A light beam is described by $$E = 800 \sin\omega\left(t - \frac{x}{c}\right)$$. An electron is allowed to move normal to the propagation of light beam with a speed of $$3 \times 10^7$$ m s$$^{-1}$$. What is the maximum magnetic force exerted on the electron?

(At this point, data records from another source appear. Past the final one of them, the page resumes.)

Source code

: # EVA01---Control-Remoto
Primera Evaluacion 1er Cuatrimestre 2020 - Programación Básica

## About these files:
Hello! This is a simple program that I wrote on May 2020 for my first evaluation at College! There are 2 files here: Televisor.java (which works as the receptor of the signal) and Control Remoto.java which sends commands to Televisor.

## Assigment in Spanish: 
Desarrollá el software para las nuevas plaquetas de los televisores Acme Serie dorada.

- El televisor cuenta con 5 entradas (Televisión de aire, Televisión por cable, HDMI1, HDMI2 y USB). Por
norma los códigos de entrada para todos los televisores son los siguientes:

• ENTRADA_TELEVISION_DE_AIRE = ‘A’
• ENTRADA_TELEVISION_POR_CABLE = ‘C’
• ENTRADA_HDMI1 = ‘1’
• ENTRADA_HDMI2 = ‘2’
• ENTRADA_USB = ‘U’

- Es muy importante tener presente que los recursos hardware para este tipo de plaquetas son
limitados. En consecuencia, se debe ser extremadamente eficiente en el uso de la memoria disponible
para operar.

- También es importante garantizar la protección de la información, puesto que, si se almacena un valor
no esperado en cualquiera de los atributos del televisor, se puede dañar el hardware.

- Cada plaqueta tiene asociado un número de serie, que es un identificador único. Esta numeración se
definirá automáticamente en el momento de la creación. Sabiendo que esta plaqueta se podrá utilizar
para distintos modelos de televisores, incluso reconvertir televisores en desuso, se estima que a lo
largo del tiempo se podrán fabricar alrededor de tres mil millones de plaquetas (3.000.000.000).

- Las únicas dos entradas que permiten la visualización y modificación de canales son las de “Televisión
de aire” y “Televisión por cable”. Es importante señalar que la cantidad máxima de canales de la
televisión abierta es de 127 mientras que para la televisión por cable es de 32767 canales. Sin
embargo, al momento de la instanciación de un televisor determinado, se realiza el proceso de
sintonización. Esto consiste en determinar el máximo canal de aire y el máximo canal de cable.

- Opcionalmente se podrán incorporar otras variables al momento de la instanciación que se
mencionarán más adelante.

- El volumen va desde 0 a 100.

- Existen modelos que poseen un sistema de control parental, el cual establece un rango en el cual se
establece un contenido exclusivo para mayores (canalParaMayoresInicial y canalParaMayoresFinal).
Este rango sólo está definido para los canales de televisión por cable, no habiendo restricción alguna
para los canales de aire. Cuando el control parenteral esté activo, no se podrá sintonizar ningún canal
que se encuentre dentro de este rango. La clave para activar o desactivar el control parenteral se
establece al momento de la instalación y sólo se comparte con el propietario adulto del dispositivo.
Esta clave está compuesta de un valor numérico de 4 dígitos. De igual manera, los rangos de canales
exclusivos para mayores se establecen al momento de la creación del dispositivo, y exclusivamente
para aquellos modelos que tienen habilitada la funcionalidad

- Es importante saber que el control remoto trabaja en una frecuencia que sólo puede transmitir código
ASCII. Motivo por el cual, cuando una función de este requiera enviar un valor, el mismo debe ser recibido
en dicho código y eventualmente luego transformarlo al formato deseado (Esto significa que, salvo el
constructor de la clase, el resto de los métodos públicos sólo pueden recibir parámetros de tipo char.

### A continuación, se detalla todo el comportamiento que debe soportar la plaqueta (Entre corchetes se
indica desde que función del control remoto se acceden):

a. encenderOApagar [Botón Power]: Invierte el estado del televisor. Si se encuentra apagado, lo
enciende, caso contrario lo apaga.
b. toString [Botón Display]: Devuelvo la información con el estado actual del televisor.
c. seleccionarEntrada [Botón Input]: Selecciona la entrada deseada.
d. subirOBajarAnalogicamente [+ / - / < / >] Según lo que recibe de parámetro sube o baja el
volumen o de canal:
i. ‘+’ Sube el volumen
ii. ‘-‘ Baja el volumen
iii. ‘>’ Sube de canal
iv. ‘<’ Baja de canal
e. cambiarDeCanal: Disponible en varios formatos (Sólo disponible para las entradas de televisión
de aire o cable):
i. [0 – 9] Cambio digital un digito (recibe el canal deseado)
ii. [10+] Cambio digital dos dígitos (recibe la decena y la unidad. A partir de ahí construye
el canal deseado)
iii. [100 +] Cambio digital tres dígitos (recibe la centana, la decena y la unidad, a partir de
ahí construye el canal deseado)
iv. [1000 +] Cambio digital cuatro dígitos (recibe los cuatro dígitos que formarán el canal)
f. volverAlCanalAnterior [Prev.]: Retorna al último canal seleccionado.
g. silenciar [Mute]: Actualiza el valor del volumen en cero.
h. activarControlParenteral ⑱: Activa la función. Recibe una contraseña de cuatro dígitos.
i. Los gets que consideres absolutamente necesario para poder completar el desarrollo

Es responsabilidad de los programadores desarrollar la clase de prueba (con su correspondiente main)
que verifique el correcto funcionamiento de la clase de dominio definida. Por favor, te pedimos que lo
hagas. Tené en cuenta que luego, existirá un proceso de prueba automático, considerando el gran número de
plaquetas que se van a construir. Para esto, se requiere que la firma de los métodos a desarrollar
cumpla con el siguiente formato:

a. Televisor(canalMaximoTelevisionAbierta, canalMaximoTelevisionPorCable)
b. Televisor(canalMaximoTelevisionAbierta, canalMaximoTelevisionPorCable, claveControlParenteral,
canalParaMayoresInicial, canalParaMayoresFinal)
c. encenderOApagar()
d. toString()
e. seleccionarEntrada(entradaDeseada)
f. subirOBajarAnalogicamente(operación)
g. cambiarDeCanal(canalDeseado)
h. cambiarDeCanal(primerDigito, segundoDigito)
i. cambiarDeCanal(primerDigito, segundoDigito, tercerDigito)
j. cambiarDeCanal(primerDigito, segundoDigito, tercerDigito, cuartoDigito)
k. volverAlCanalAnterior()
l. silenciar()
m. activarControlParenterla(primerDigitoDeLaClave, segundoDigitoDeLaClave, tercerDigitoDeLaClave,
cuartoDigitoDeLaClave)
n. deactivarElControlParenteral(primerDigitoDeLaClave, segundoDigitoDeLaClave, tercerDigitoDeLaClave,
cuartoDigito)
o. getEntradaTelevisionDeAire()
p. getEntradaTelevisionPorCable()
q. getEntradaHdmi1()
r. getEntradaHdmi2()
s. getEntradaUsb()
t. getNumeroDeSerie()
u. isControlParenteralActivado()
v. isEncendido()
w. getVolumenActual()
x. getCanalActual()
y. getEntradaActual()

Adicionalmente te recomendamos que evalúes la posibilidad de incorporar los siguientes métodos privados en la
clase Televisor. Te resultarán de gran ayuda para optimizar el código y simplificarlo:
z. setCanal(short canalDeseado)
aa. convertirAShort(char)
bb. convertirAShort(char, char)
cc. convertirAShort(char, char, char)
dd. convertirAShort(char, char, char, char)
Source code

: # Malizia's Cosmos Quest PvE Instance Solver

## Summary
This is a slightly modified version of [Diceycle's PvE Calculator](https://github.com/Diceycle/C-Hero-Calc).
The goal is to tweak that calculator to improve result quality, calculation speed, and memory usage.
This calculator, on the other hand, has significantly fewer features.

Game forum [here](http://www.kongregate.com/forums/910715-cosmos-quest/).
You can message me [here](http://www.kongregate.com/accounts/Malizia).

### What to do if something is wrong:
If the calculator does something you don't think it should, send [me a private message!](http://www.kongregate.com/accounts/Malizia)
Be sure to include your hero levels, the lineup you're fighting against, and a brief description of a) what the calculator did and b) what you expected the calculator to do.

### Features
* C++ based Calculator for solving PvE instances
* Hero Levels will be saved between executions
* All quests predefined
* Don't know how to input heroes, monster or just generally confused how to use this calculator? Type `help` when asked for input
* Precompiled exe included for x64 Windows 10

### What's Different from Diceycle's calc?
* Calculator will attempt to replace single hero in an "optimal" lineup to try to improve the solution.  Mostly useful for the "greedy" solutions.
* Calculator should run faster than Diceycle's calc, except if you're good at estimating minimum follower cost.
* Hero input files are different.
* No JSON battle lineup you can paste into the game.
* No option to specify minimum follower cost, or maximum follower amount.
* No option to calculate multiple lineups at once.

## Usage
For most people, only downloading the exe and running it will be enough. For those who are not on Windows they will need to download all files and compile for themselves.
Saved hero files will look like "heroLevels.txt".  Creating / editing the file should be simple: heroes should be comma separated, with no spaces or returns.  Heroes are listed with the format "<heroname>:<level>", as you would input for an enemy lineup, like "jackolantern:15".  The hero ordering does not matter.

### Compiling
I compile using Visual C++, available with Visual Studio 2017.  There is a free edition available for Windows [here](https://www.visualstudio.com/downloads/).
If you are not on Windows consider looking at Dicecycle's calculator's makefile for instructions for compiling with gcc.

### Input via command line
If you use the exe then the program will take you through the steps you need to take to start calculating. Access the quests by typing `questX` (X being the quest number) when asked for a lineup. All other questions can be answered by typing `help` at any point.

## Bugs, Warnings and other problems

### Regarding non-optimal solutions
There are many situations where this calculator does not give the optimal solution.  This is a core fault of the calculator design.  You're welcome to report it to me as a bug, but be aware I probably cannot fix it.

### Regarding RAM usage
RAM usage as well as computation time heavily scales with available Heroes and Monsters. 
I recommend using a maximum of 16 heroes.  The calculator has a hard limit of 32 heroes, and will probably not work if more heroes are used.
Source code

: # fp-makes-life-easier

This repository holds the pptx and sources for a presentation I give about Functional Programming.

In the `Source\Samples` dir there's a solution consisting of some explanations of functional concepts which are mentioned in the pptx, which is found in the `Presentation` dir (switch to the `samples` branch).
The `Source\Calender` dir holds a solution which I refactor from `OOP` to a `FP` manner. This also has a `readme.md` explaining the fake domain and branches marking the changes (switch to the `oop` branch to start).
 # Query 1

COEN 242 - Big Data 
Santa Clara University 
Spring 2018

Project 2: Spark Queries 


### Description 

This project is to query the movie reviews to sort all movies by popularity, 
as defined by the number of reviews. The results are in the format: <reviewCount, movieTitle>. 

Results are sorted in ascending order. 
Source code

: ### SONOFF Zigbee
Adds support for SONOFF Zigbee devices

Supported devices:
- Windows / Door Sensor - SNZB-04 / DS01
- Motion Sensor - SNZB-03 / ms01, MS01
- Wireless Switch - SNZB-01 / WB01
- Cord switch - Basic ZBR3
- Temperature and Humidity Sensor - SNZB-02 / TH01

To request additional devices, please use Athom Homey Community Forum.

We are given the plane-polarised electromagnetic wave

$$E \;=\; 800 \,\sin\!\Bigl[\;\omega\!\left(t-\dfrac{x}{c}\right)\Bigr]$$

The coefficient of the sine function is the peak (maximum) electric-field magnitude, so

$$E_0 = 800 \text{ V m}^{-1}$$

For a plane electromagnetic wave in free space the electric and magnetic amplitudes are related by the well-known relation

$$E_0 = c\,B_0$$

where $$c = 3.0 \times 10^{8}\ \text{m s}^{-1}$$ is the speed of light in vacuum. Solving for the magnetic-field amplitude $$B_0$$ we get

$$$\begin{aligned} B_0 &= \dfrac{E_0}{c} \\ &= \dfrac{800}{3.0 \times 10^{8}} \ \text{T} \\ &= \dfrac{8.00 \times 10^{2}}{3.0 \times 10^{8}} \ \text{T} \\ &= \dfrac{8.00}{3.0}\times 10^{-6}\ \text{T} \\ &= 2.666\dots\times 10^{-6}\ \text{T} \\ &\approx 2.67 \times 10^{-6}\ \text{T} \end{aligned}$$$

An electron is made to move with speed

$$v = 3.0 \times 10^{7}\ \text{m s}^{-1}$$

and, as stated, the motion is normal (perpendicular) to the direction of propagation of the beam. In a plane wave the magnetic field itself is already perpendicular to the propagation direction, so by choosing the electron’s velocity also normal to the beam we can arrange the velocity to be perpendicular to the magnetic field. For the magnetic force this gives the maximum value because the factor $$\sin\theta$$ becomes unity. The magnetic (Lorentz) force formula is first written explicitly:

$$F = q\,v\,B\,\sin\theta$$

For the maximum force $$\theta = 90^\circ$$ and $$\sin\theta = 1$$, hence

$$F_{\max} = q\,v\,B_0$$

For an electron the magnitude of the charge is

$$q = e = 1.6 \times 10^{-19}\ \text{C}$$

Substituting all numerical values step by step,

$$$\begin{aligned} F_{\max} &= (1.6 \times 10^{-19}) \times (3.0 \times 10^{7}) \times (2.67 \times 10^{-6}) \ \text{N} \\[4pt] &= 1.6 \times 3.0 \times 2.67 \times 10^{-19 + 7 - 6}\ \text{N} \\[4pt] &= (1.6 \times 3.0)\times 2.67 \times 10^{-18}\ \text{N} \\[4pt] &= 4.8 \times 2.67 \times 10^{-18}\ \text{N} \\[4pt] &= 12.816 \times 10^{-18}\ \text{N} \\[4pt] &= 1.2816 \times 10^{-17}\ \text{N} \end{aligned}$$$

Keeping only three significant figures (because the given data have at most two significant figures), we state

$$F_{\max} \approx 1.28 \times 10^{-17}\ \text{N}$$

The option list is expressed in the form $$A \times 10^{-18}\ \text{N}$$. Writing our result in the same form:

$$$1.28 \times 10^{-17}\ \text{N} = 12.8 \times 10^{-18}\ \text{N}$$$

This matches Option B.

Hence, the correct answer is Option B.